In dieser absoluten Haltlosigkeit lebt sich das Leben so, wie es sich lebt. Eigensinn macht keinen Sinn. Ich bin hingegeben in die Hände des Lebens. Ich war nie etwas Eigenes, davon Abgetrenntes, ich war immer schon eins mit dem Sosein aller Dinge.

Es ist sinnlos mich abzustrampeln, ich kann ja sowieso nichts „für mich allein“ erreichen. Denn dieses „für mich allein“ ist nur eine Bewegung in der Stille, wie jede andere Bewegung auch. Sie ist nichts Essenzielles, sie ist nicht die Wirklichkeit.

Die Wirklichkeit ist so wirklich, dass sie nicht als sie selbst sichtbar wird. (Der Träumende kann nicht als er selbst im Traum erscheinen.) Sie zeigt sich als alles Geschehen und ist darin unangetastet von allem Sein. Sie zeigt sich als Ich, das tut, was es tut. Was auch immer es tut. Ob es einen Krieg anzettelt oder das Paradies auf Erden errichtet. In der Unantastbarkeit der Stille in der Bewegung liegt der absolute Frieden und die absolute Entspanntheit des Daseins.

Geträumtes Menschsein

Im Grunde bringt uns das für unseren Alltag gar nichts. Weil es nicht darum geht, uns etwas zu „bringen“. Es geht nicht um Vorteile aus Erkenntnissen, weil es keine Vorteile durch Erkenntnisse gibt, da es niemanden gibt, der sie haben könnte, weil wir uns nur einbilden „Jemande“ zu sein, die selbständig agieren.
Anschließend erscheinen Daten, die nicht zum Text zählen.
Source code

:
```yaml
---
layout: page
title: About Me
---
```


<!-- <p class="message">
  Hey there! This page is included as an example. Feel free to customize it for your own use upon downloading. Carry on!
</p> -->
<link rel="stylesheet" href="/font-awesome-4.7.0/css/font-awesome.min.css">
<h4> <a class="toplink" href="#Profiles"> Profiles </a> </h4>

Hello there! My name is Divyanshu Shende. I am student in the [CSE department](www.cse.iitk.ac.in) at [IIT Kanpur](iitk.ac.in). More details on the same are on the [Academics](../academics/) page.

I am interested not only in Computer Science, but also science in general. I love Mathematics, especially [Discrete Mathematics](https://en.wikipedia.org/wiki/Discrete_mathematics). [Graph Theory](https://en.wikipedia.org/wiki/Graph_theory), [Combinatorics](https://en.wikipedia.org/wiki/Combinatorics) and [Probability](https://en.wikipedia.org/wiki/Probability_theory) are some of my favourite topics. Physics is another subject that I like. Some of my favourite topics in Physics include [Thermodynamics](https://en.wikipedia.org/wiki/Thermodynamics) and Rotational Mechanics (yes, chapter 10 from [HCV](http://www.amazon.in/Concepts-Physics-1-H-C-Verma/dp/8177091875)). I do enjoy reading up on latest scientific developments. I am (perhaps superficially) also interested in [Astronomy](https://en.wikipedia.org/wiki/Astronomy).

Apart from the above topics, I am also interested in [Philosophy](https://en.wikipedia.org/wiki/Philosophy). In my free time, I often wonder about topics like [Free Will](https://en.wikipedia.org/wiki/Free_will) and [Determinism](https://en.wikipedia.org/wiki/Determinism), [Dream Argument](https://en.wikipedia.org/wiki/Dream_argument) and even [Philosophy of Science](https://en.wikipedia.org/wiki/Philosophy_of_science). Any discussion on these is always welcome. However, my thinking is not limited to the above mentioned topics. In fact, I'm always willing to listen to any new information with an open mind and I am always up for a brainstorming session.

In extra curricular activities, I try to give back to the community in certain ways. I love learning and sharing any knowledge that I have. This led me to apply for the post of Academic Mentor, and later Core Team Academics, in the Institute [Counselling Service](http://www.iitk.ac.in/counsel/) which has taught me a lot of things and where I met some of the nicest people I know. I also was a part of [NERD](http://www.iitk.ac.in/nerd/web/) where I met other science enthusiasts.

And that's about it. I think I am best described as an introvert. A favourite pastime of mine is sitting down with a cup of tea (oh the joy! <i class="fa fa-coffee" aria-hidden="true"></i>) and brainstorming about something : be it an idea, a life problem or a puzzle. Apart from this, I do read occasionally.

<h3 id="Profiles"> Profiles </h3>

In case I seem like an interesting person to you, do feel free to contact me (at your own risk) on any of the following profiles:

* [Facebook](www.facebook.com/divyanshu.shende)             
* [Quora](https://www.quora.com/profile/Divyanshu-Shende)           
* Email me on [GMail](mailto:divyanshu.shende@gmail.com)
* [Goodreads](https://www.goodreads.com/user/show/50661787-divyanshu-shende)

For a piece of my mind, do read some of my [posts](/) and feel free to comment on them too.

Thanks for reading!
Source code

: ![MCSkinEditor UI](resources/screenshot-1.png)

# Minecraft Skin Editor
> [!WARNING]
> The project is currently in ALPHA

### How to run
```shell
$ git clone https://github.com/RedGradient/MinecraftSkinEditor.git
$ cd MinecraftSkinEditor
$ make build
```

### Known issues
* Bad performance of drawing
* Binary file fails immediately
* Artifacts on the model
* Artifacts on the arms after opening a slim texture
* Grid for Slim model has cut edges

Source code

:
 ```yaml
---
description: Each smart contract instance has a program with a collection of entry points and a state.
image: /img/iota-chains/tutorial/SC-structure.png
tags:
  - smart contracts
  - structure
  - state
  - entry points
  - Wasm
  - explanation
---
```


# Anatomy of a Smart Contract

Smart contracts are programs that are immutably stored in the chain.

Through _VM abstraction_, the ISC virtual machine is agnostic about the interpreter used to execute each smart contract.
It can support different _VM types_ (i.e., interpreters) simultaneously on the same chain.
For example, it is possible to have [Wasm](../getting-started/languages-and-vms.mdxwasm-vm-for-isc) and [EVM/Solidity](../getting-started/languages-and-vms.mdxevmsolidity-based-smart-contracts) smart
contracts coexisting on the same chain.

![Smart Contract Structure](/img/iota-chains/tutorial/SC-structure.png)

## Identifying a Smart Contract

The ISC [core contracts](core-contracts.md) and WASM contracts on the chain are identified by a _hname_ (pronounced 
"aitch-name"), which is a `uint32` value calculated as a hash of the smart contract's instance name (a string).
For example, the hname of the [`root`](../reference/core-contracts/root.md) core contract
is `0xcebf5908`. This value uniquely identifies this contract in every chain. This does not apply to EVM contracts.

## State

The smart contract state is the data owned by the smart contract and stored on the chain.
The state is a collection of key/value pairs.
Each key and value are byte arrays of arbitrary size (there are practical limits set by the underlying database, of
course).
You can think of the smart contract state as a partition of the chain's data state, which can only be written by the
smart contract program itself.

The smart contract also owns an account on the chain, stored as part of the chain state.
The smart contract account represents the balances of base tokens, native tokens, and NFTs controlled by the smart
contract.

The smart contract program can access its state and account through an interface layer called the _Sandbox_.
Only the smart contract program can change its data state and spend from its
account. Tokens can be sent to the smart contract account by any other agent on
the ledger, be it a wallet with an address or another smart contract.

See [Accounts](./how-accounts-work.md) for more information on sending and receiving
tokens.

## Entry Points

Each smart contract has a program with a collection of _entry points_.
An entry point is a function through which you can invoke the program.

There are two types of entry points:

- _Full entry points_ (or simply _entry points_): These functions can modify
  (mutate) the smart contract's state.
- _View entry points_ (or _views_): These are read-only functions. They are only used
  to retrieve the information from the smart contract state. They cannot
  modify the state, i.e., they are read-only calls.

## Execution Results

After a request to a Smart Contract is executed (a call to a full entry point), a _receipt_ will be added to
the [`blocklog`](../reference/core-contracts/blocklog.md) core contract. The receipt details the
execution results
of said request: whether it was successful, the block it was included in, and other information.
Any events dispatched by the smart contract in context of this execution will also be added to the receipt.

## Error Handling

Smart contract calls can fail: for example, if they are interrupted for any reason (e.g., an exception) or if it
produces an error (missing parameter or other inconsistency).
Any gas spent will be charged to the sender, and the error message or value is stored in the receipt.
In Wirklichkeit sind wir tief im „In sich Seienden“ geborgen und träumen uns als Menschen, die ein Leben leben. Und das seit schon immer und für immer in diesem einen unerreichbaren Augenblick. Warum können wir das ominöse „Jetzt“ nicht fassen?

Weil alles ein Traum ist, den niemand träumt, der von sich weiß. Allein sein „nicht um sich selbst wissendes“ Dasein ist die Wirklichkeit, die uns zugrunde liegt. Darin tauchen wir als scheinbar Wissende auf. Als geträumter Spiegel für das ewige unwissende Wissen um unser Sosein.

Der Tod mitten im Sein

Das ist der schwarze Punkt in der Pupille, in den alles hineinfällt, mit dem alles gesehen wird, aus dem alles entsteht. Ein endloser Abgrund, mitten im Lichtermeer des Lebens. Nichts anderes als der Tod mitten im Sein. Unteilbar.

Wir kommen nicht raus aus dem Traum des Lebens und das ist weder gut noch schlecht. Es ist, wie es ist … Das Klügste ist, einfach nur mit dem zu sein, was gerade ist. Weil es sowieso geschieht, wie es geschieht. Am Ende wird jeder Mensch vom Winde verweht, wie die kunstvollen Sandmandalas der buddhistischen Mönche auch.

Wir sind, was wir sind. Und dieses unfassbare, unerklärliche, unerreichbare Sein zeigt sich direkt als unsere Gefühle, Gedanken, Handlungen. Wir sind es schon. Wir müssen nichts dafür sein oder tun. So direkt ist es. Es liegt in diesem Augenblick und lebt mich und Dich so, wie es das tut.

Eine unendliche Haltlosigkeit, die keinen Ausweg kennt als diesen einen, ewigen Augenblick, den Du hier und jetzt erlebst. So, wie er ist.